(Beginning of Entries shown)

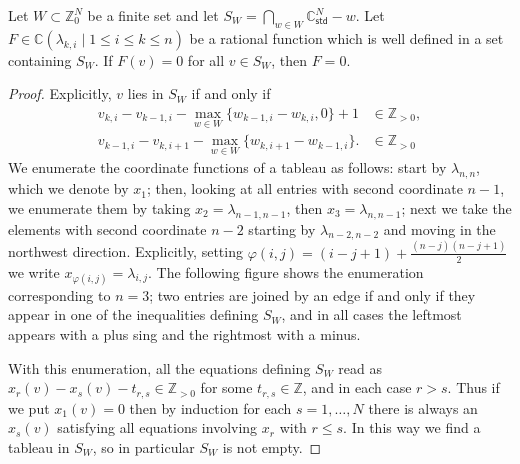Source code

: \documentclass[11pt,fleqn]{article}
\newcommand\CC{\mathbb C}
\newcommand\ZZ{\mathbb Z}
\renewcommand\phi{\varphi}
\newcommand\std{\mathsf{std}}
\begin{document}
\begin{Lemma*}
Let $W \subset \ZZ^N_0$ be a finite set and let $S_W = \bigcap_{w \in W} 
\CC^N_\std - w$. Let $F \in \CC(\lambda_{k,i} \mid 1 \leq i \leq k \leq n)$ be 
a rational function which is well defined in a set containing $S_W$. If $F(v) 
= 0$ for all $v \in S_W$, then $F = 0$.
\end{Lemma*}
\begin{proof}
Explicitly, $v$ lies in $S_W$ if and only if
\begin{align*}
v_{k,i} - v_{k-1,i} - \max_{w \in W}\{w_{k-1,i} - w_{k,i}, 0\} +1 
	&\in \ZZ_{> 0}, \\
v_{k-1,i} - v_{k,i+1} - \max_{w \in W}\{w_{k,i+1} - w_{k-1,i}\}.
	&\in \ZZ_{>0} 
\end{align*}
We enumerate the coordinate functions of a tableau as follows: start by 
$\lambda_{n,n}$, which we denote by $x_1$; then, looking at all entries with 
second coordinate $n-1$, we enumerate them by taking $x_2 = 
\lambda_{n-1,n-1}$, then $x_3 = \lambda_{n,n-1}$; next we take the elements 
with second coordinate $n-2$ starting by $\lambda_{n-2,n-2}$ and moving in the 
northwest direction. Explicitly, setting $\phi(i,j) = (i-j+1) + 
\frac{(n-j)(n-j+1)}{2}$ we write $x_{\phi(i,j)} = \lambda_{i,j}$. The 
following figure shows the enumeration corresponding to $n = 3$; two entries 
are joined by an edge if and only if they appear in one of the inequalities 
defining $S_W$, and in all cases the leftmost appears with a plus sing and the 
rightmost with a minus.


With this enumeration, all the equations defining $S_W$ read as $x_r(v) - 
x_s(v) - t_{r,s} \in \ZZ_{>0}$ for some $t_{r,s} \in \ZZ$, and in each case 
$r > s$. Thus if we put $x_1(v) = 0$ then by induction for each $s = 1, 
\ldots, N$ there is always an $x_s(v)$ satisfying all equations involving 
$x_r$ with $r\leq s$. In this way we find a tableau in $S_W$, so in particular 
$S_W$ is not empty. 


\end{proof}
\end{document}
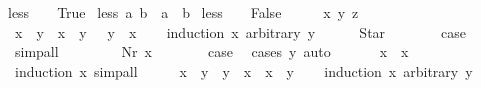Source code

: \begin{isabellebody}
{\isachardoublequoteopen}less{\isacharunderscore}{\isasymM}\ {\isacharparenleft}\isactrlbold {\isacharunderscore}{\isacharparenright}\ \isactrlemph \ {\isacharequal}\ True{\isachardoublequoteclose}\ {\isacharbar}\isanewline
{\isachardoublequoteopen}less{\isacharunderscore}{\isasymM}\ {\isacharparenleft}\isactrlbold a{\isacharparenright}\ {\isacharparenleft}\isactrlbold b{\isacharparenright}\ {\isacharequal}\ {\isacharparenleft}a\ {\isacharless}\ b{\isacharparenright}{\isachardoublequoteclose}\ {\isacharbar}\isanewline
{\isachardoublequoteopen}less{\isacharunderscore}{\isasymM}\ {\isacharunderscore}\ {\isacharunderscore}\ {\isacharequal}\ False{\isachardoublequoteclose}\isanewline
\isanewline
{}\isamarkupfalse%
%
\isadelimproof
\ %
\endisadelimproof
%
\isatagproof
{}\isamarkupfalse%
\isanewline
\ \ \isamarkupfalse%
\ x\ y\ z\ {\isacharcolon}{\isacharcolon}\ {\isasymM}\isanewline
\ \ \isamarkupfalse%
\ {\isachardoublequoteopen}{\isacharparenleft}x\ {\isacharless}\ y{\isacharparenright}\ {\isacharequal}\ {\isacharparenleft}x\ {\isasymle}\ y\ {\isasymand}\ {\isasymnot}\ y\ {\isasymle}\ x{\isacharparenright}{\isachardoublequoteclose}\isanewline
\ \ \isamarkupfalse%
\ {\isacharparenleft}induction\ x\ arbitrary{\isacharcolon}\ y{\isacharparenright}\isanewline
\ \ \ \ \isamarkupfalse%
\ Star\isanewline
\ \ \ \ \isamarkupfalse%
\ \isamarkupfalse%
\ {\isacharquery}case\ \isamarkupfalse%
\ simp{\isacharunderscore}all\isanewline
\ \ \isamarkupfalse%
\isanewline
\ \ \ \ \isamarkupfalse%
\ {\isacharparenleft}Nr\ x{\isacharparenright}\isanewline
\ \ \ \ \isamarkupfalse%
\ \isamarkupfalse%
\ {\isacharquery}case\ \isamarkupfalse%
\ {\isacharparenleft}cases\ y{\isacharparenright}\ auto\isanewline
\ \ \isamarkupfalse%
\isanewline
\isanewline
\ \ \isamarkupfalse%
\ {\isachardoublequoteopen}x\ {\isasymle}\ x{\isachardoublequoteclose}\ \isamarkupfalse%
\ {\isacharparenleft}induction\ x{\isacharparenright}\ simp{\isacharunderscore}all\isanewline
\ \ \isamarkupfalse%
\ \isamarkupfalse%
\ {\isachardoublequoteopen}x\ {\isasymle}\ y\ {\isasymLongrightarrow}\ y\ {\isasymle}\ x\ {\isasymLongrightarrow}\ x\ {\isacharequal}\ y{\isachardoublequoteclose}\isanewline
\ \ \isamarkupfalse%
\ {\isacharparenleft}induction\ x\ arbitrary{\isacharcolon}\ y{\isacharparenright}\isanewline

\end{isabellebody}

(End of Entries shown)

Action item:
For each line of the listing that holds the word "which", show that line.

Your response:
a rational function which is well defined in a set containing $S_W$. If $F(v) 
$\lambda_{n,n}$, which we denote by $x_1$; then, looking at all entries with 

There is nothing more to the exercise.